Tremors is a book of earthquake haiku written in response to the 17 October 1989 Loma Prieta earthquake that killed at least sixty people in the San Francisco area. At the time, I lived in Foster City, California, about halfway between San Francisco and San Jose. When the quake struck at 5:04 p.m., I was at work on the second story of a four-story office building in Foster City. Ceiling tiles were falling down among us as we rushed to door jambs to protect ourselves. Several window panes shattered.
The lights flashed and went out. A couple of computer monitors crashed to the floor, as did several bookcases and other unsecured items. My most profound memory of that moment, though, was the earthquake’s sound. It was an extremely deep vibrato—not a rumble like thunder, but a massive and precise “fizz” that seemed to come from everywhere all at once, both above and below you—even inside you.
And then, in just fifteen seconds, it was over. A friend had a handheld TV (imagine that, in 1989!) and, out in the parking lot, we saw immediate views of the collapsed section of the Oakland Bay Bridge, the chaos at the third game of the World Series at Candlestick Park, and later the devastation at the Cypress Structure freeway in Oakland, where most lives were lost. The World Series was between San Francisco and Oakland that year, and because the game was about to start when the earthquake hit, commentators later concluded that many people were already at home to watch the game. If that had not been the case, many more people would have been on the freeway in Oakland when it collapsed. Original estimates of deaths on the freeway turned out to be triple or quadruple what they actually were. And of course, none of us could forget that moment (I saw it later) when the breathless World Series announcer was interrupted in mid sentence by a loss of signal: “We’re having an earth—”

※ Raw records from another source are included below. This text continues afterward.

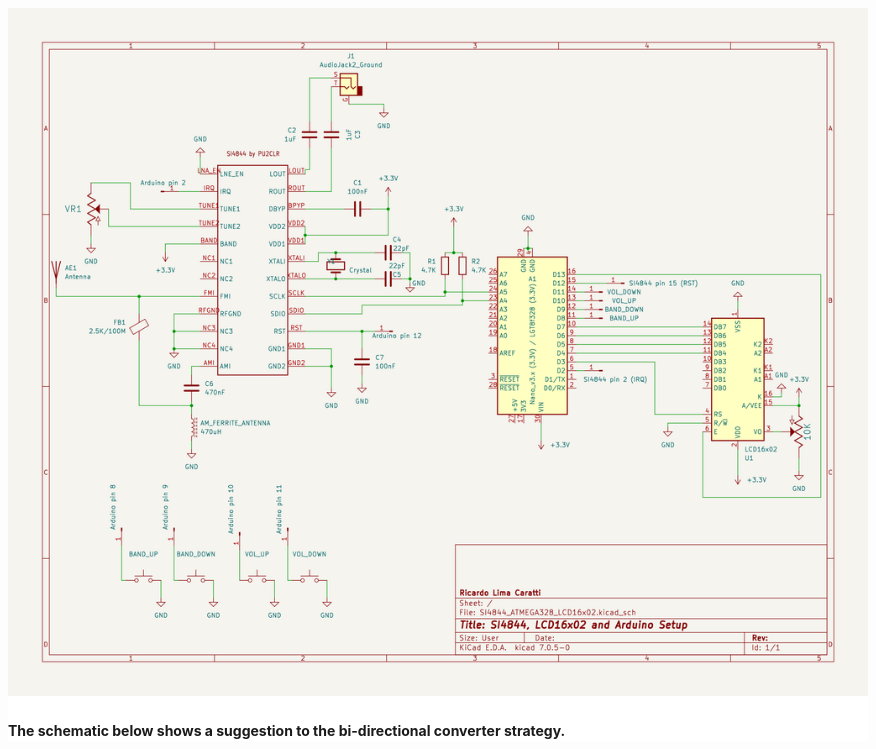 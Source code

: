 ![schematic SI4844 LCD16x02](./extras/images/schematic_lcd_16x02_nano.png)


#### The schematic below shows a suggestion to the bi-directional converter strategy.
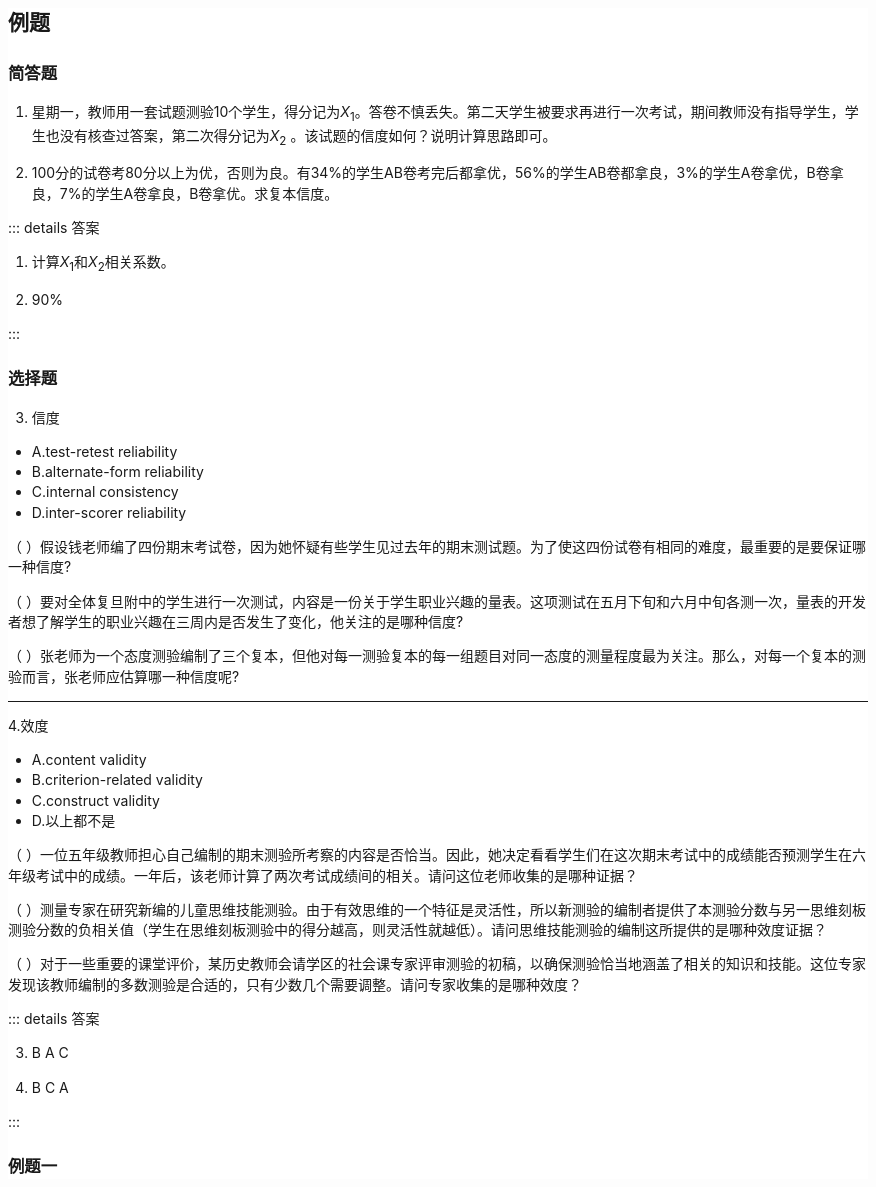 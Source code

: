 ## 例题

### 简答题

1. 星期一，教师用一套试题测验10个学生，得分记为$X_1$。答卷不慎丢失。第二天学生被要求再进行一次考试，期间教师没有指导学生，学生也没有核查过答案，第二次得分记为$X_2$ 。该试题的信度如何？说明计算思路即可。


2. 100分的试卷考80分以上为优，否则为良。有34%的学生AB卷考完后都拿优，56%的学生AB卷都拿良，3%的学生A卷拿优，B卷拿良，7%的学生A卷拿良，B卷拿优。求复本信度。

::: details 答案

1. 计算$X_1$和$X_2$相关系数。

2. 90%

:::
### 选择题
3. 信度
+ A.test-retest reliability
+ B.alternate-form reliability
+ C.internal consistency
+ D.inter-scorer reliability  
  

（ ）假设钱老师编了四份期末考试卷，因为她怀疑有些学生见过去年的期末测试题。为了使这四份试卷有相同的难度，最重要的是要保证哪一种信度?

（ ）要对全体复旦附中的学生进行一次测试，内容是一份关于学生职业兴趣的量表。这项测试在五月下旬和六月中旬各测一次，量表的开发者想了解学生的职业兴趣在三周内是否发生了变化，他关注的是哪种信度?

（ ）张老师为一个态度测验编制了三个复本，但他对每一测验复本的每一组题目对同一态度的测量程度最为关注。那么，对每一个复本的测验而言，张老师应估算哪一种信度呢?


------


4.效度
+ A.content validity                           
+ B.criterion-related validity
+ C.construct validity                                 
+ D.以上都不是

（ ）一位五年级教师担心自己编制的期末测验所考察的内容是否恰当。因此，她决定看看学生们在这次期末考试中的成绩能否预测学生在六年级考试中的成绩。一年后，该老师计算了两次考试成绩间的相关。请问这位老师收集的是哪种证据？

（ ）测量专家在研究新编的儿童思维技能测验。由于有效思维的一个特征是灵活性，所以新测验的编制者提供了本测验分数与另一思维刻板测验分数的负相关值（学生在思维刻板测验中的得分越高，则灵活性就越低）。请问思维技能测验的编制这所提供的是哪种效度证据？

（ ）对于一些重要的课堂评价，某历史教师会请学区的社会课专家评审测验的初稿，以确保测验恰当地涵盖了相关的知识和技能。这位专家发现该教师编制的多数测验是合适的，只有少数几个需要调整。请问专家收集的是哪种效度？

::: details 答案

3. B A C

4. B C A

:::


### 例题一
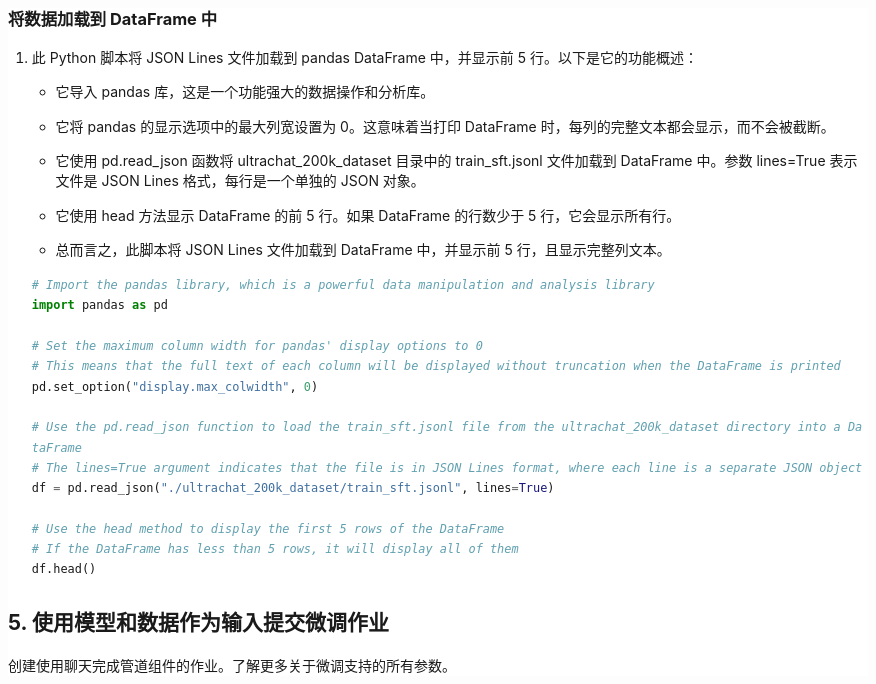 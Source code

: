 ### 将数据加载到 DataFrame 中

1. 此 Python 脚本将 JSON Lines 文件加载到 pandas DataFrame 中，并显示前 5 行。以下是它的功能概述：

    - 它导入 pandas 库，这是一个功能强大的数据操作和分析库。

    - 它将 pandas 的显示选项中的最大列宽设置为 0。这意味着当打印 DataFrame 时，每列的完整文本都会显示，而不会被截断。

    - 它使用 pd.read_json 函数将 ultrachat_200k_dataset 目录中的 train_sft.jsonl 文件加载到 DataFrame 中。参数 lines=True 表示文件是 JSON Lines 格式，每行是一个单独的 JSON 对象。

    - 它使用 head 方法显示 DataFrame 的前 5 行。如果 DataFrame 的行数少于 5 行，它会显示所有行。

    - 总而言之，此脚本将 JSON Lines 文件加载到 DataFrame 中，并显示前 5 行，且显示完整列文本。

    ```python
    # Import the pandas library, which is a powerful data manipulation and analysis library
    import pandas as pd
    
    # Set the maximum column width for pandas' display options to 0
    # This means that the full text of each column will be displayed without truncation when the DataFrame is printed
    pd.set_option("display.max_colwidth", 0)
    
    # Use the pd.read_json function to load the train_sft.jsonl file from the ultrachat_200k_dataset directory into a DataFrame
    # The lines=True argument indicates that the file is in JSON Lines format, where each line is a separate JSON object
    df = pd.read_json("./ultrachat_200k_dataset/train_sft.jsonl", lines=True)
    
    # Use the head method to display the first 5 rows of the DataFrame
    # If the DataFrame has less than 5 rows, it will display all of them
    df.head()
    ```

## 5. 使用模型和数据作为输入提交微调作业

创建使用聊天完成管道组件的作业。了解更多关于微调支持的所有参数。
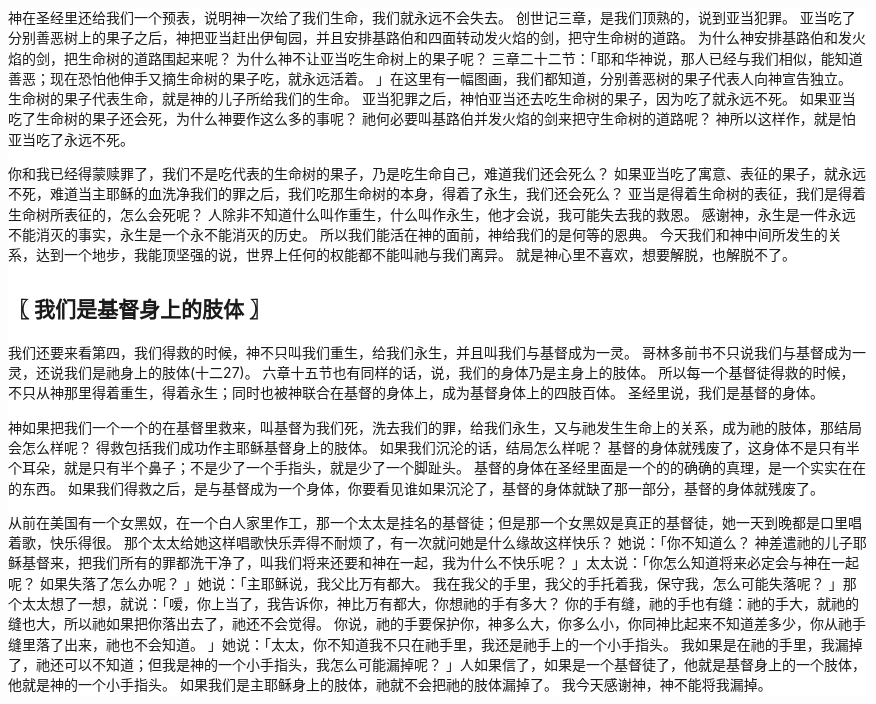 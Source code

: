 神在圣经里还给我们一个预表，说明神一次给了我们生命，我们就永远不会失去。
创世记三章，是我们顶熟的，说到亚当犯罪。
亚当吃了分别善恶树上的果子之后，神把亚当赶出伊甸园，并且安排基路伯和四面转动发火焰的剑，把守生命树的道路。
为什么神安排基路伯和发火焰的剑，把生命树的道路围起来呢？
为什么神不让亚当吃生命树上的果子呢？
三章二十二节：「耶和华神说，那人已经与我们相似，能知道善恶；现在恐怕他伸手又摘生命树的果子吃，就永远活着。
」在这里有一幅图画，我们都知道，分别善恶树的果子代表人向神宣告独立。
生命树的果子代表生命，就是神的儿子所给我们的生命。
亚当犯罪之后，神怕亚当还去吃生命树的果子，因为吃了就永远不死。
如果亚当吃了生命树的果子还会死，为什么神要作这么多的事呢？
祂何必要叫基路伯并发火焰的剑来把守生命树的道路呢？
神所以这样作，就是怕亚当吃了永远不死。

你和我已经得蒙赎罪了，我们不是吃代表的生命树的果子，乃是吃生命自己，难道我们还会死么？
如果亚当吃了寓意、表征的果子，就永远不死，难道当主耶稣的血洗净我们的罪之后，我们吃那生命树的本身，得着了永生，我们还会死么？
亚当是得着生命树的表征，我们是得着生命树所表征的，怎么会死呢？
人除非不知道什么叫作重生，什么叫作永生，他才会说，我可能失去我的救恩。
感谢神，永生是一件永远不能消灭的事实，永生是一个永不能消灭的历史。
所以我们能活在神的面前，神给我们的是何等的恩典。
今天我们和神中间所发生的关系，达到一个地步，我能顶坚强的说，世界上任何的权能都不能叫祂与我们离异。
就是神心里不喜欢，想要解脱，也解脱不了。

## 〖 我们是基督身上的肢体 〗

我们还要来看第四，我们得救的时候，神不只叫我们重生，给我们永生，并且叫我们与基督成为一灵。
哥林多前书不只说我们与基督成为一灵，还说我们是祂身上的肢体(十二27)。
六章十五节也有同样的话，说，我们的身体乃是主身上的肢体。
所以每一个基督徒得救的时候，不只从神那里得着重生，得着永生；同时也被神联合在基督的身体上，成为基督身体上的四肢百体。
圣经里说，我们是基督的身体。

神如果把我们一个一个的在基督里救来，叫基督为我们死，洗去我们的罪，给我们永生，又与祂发生生命上的关系，成为祂的肢体，那结局会怎么样呢？
得救包括我们成功作主耶稣基督身上的肢体。
如果我们沉沦的话，结局怎么样呢？
基督的身体就残废了，这身体不是只有半个耳朵，就是只有半个鼻子；不是少了一个手指头，就是少了一个脚趾头。
基督的身体在圣经里面是一个的的确确的真理，是一个实实在在的东西。
如果我们得救之后，是与基督成为一个身体，你要看见谁如果沉沦了，基督的身体就缺了那一部分，基督的身体就残废了。

从前在美国有一个女黑奴，在一个白人家里作工，那一个太太是挂名的基督徒；但是那一个女黑奴是真正的基督徒，她一天到晚都是口里唱着歌，快乐得很。
那个太太给她这样唱歌快乐弄得不耐烦了，有一次就问她是什么缘故这样快乐？
她说：「你不知道么？
神差遣祂的儿子耶稣基督来，把我们所有的罪都洗干净了，叫我们将来还要和神在一起，我为什么不快乐呢？
」太太说：「你怎么知道将来必定会与神在一起呢？
如果失落了怎么办呢？
」她说：「主耶稣说，我父比万有都大。
我在我父的手里，我父的手托着我，保守我，怎么可能失落呢？
」那个太太想了一想，就说：「嗳，你上当了，我告诉你，神比万有都大，你想祂的手有多大？
你的手有缝，祂的手也有缝：祂的手大，就祂的缝也大，所以祂如果把你落出去了，祂还不会觉得。
你说，祂的手要保护你，神多么大，你多么小，你同神比起来不知道差多少，你从祂手缝里落了出来，祂也不会知道。
」她说：「太太，你不知道我不只在祂手里，我还是祂手上的一个小手指头。
我如果是在祂的手里，我漏掉了，祂还可以不知道；但我是神的一个小手指头，我怎么可能漏掉呢？
」人如果信了，如果是一个基督徒了，他就是基督身上的一个肢体，他就是神的一个小手指头。
如果我们是主耶稣身上的肢体，祂就不会把祂的肢体漏掉了。
我今天感谢神，神不能将我漏掉。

The days and weeks after the earthquake were intense and traumatic. Power was intermittent at first. Phone service was extremely limited. I was not able to stay in my own home for a couple of nights (all of my bookcases had toppled over, and the place was a mess, but the biggest problem was a shifted furnace in the crawl space and the danger of a gas leak and an explosion). Tap water ran dirty for weeks. Even the slightest of the frequent aftershocks would produce vertigo, or cause everyone to tense up. I had to visit the collapsed Cypress Structure freeway myself to see the devastation, and could not imagine how an entire car—and its occupant—could be squeezed down to just a few inches between massive slabs of concrete. On the roads still open, we drove well below the speed limit for months, pausing and then rushing to cross under overpasses. The Bay Bridge was closed, so extra traffic lines were marked across the San Mateo Bridge to allow traffic to drive on the shoulders. The rubble of collapsed buildings lingered for months in some places. Halloween decorations were still up in condemned buildings more than six months later (very odd to see ghosts and pumpkins still up in April). Within a year, photograph books that commemorated the event began to appear, but even several years later some buildings and freeways were still not rebuilt. The Loma Prieta earthquake, obviously, was a life-changing experience, but not one I would wish on anyone.